If you check out any of my reviews, you'll see that I "rate" recordings in either "good reeds" or "broken reeds." All of my good reeds are Legeres; the broken ones are cane from an undisclosed reed manufacturer who will never see any of my money again. When I first tried Legeres over a decade ago, it was one of the best moments in my clarinet playing career. Not only did they eliminate the frustration and time consumption of reed selection and adjustment, they just flat out sounded and felt better to me in all registers.
It's true that Artie Shaw used Enduro reeds extensively. The Enduro was developed by Arnold Brilhart, who also made Artie's mouthpieces (even producing an Artie Shaw model) and served as editor to Shaw's Clarinet Method. In interviews, Shaw noted that his famous 'Stardust' solo was played on an Enduro. No doubt it benefited Shaw to be in the unique position of having his reeds and mouthpiece made by the same craftsman.
Ultimately, the choice of a reed is a very personal matter, and each player makes their own decision, but my experience has been that Legeres smooth out the timbral contrasts between registers, making a more homogenous experience from the bottom to the top of the horn. Perhaps the Enduro did the same for Artie.
Regarding Backun cocobolo barrels and bells, I have no experience. I play vintage large bore Selmer Centered Tones and am not looking to change. Having said this, many pros use and endorse Morrie Backun's products. If you're looking to change your sound, I say check his stuff out for yourself and see if you like them.
Keep swinging!

Friday, November 8, 2013

Artie Shaw's Smithsonian Interview

Public Service Announcement:

There's a great interview with Artie Shaw available on the Smithsonian Jazz site here.

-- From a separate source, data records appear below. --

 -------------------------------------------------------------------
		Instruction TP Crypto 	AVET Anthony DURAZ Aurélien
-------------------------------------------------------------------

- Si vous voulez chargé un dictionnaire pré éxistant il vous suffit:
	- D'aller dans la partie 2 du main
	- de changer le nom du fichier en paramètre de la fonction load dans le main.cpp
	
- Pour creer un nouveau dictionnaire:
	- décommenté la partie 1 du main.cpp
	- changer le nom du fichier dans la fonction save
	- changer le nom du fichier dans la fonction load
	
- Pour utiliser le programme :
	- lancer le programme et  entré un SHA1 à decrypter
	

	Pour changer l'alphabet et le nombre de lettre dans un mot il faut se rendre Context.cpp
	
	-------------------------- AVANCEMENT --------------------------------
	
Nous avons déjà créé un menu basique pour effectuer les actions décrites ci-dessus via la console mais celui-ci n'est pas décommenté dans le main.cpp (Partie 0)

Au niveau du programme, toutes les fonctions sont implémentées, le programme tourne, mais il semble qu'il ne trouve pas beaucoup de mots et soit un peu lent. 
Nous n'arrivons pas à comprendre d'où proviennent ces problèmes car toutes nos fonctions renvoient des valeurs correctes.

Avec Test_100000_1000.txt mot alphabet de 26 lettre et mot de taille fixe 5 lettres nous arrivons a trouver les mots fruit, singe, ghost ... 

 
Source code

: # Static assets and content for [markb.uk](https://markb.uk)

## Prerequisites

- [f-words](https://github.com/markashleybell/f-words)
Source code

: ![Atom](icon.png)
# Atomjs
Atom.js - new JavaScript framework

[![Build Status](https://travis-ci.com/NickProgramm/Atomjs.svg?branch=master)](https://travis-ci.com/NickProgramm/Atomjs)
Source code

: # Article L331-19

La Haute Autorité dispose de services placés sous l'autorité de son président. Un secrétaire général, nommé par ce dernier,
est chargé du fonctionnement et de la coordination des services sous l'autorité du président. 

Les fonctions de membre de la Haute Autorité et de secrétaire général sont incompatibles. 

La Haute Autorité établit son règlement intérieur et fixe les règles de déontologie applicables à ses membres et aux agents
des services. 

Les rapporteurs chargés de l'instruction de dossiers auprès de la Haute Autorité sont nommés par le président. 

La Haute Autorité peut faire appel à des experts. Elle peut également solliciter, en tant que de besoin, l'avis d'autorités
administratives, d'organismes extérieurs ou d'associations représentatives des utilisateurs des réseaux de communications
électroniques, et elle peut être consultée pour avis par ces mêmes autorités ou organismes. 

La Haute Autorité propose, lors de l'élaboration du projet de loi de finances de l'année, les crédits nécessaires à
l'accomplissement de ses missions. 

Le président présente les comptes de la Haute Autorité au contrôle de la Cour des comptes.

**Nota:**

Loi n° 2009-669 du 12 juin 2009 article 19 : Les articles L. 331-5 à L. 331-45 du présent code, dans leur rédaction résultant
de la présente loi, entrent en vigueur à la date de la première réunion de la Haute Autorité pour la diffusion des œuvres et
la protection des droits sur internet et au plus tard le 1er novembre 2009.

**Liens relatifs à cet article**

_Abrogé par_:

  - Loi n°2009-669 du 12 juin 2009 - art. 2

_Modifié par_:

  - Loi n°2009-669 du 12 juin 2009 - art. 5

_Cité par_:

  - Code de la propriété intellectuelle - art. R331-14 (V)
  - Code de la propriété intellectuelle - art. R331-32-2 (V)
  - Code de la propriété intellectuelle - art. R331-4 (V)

Shaw's thoughts are expressed in his trademark dogmatic edginess, discussing jazz history and his place in it. Some quotes to whet your appetite:

No classical player worth his salt, that I know of, can play jazz.

I’m the only world-class clarinet player who started on saxophone.

What do we mean by the best? It’s not a pole vault, where you can measure. Who’s better? I don’t know who’s better. Who do you like better? And what causes your likes and prejudices? Why do some people like Coltrane and others like, like I do, Lester? I think Lester was the prototypical
tenor player. I don’t think anybody’s gone past him. I think he invented the tenor, he and
Coleman [Hawkins]. Just as Benny and I invented the clarinet, the jazz clarinet. I don’t
care who they talk about that came ahead of that. It’s not significant. There it is.  

Music isn’t . . . It’s not rote. You don’t plan it out. What you think about is psychology.
Get the audience’s nerves jangling, and then smooth it out. It’s psychology through the
medium of notes.

[Tip of the hat to one of The Jazz Clarinet's readers, Frank Jellison, for letting me know about this].